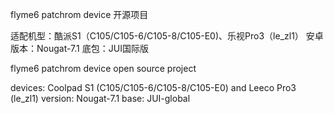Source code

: flyme6 patchrom device 开源项目

适配机型：酷派S1（C105/C105-6/C105-8/C105-E0)、乐视Pro3（le_zl1）
安卓版本：Nougat-7.1
底包：JUI国际版

flyme6 patchrom device open source project

devices: Coolpad S1 (C105/C105-6/C105-8/C105-E0) and Leeco Pro3 (le_zl1)
version: Nougat-7.1
base: JUI-global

◆ TASK DIRECTIONS: Give back every record exactly, dropping its pictures.

◆ YOUR SOLUTION:
Source code

: flyme6 patchrom device 开源项目

适配机型：酷派S1（C105/C105-6/C105-8/C105-E0)、乐视Pro3（le_zl1）
安卓版本：Nougat-7.1
底包：JUI国际版

flyme6 patchrom device open source project

devices: Coolpad S1 (C105/C105-6/C105-8/C105-E0) and Leeco Pro3 (le_zl1)
version: Nougat-7.1
base: JUI-global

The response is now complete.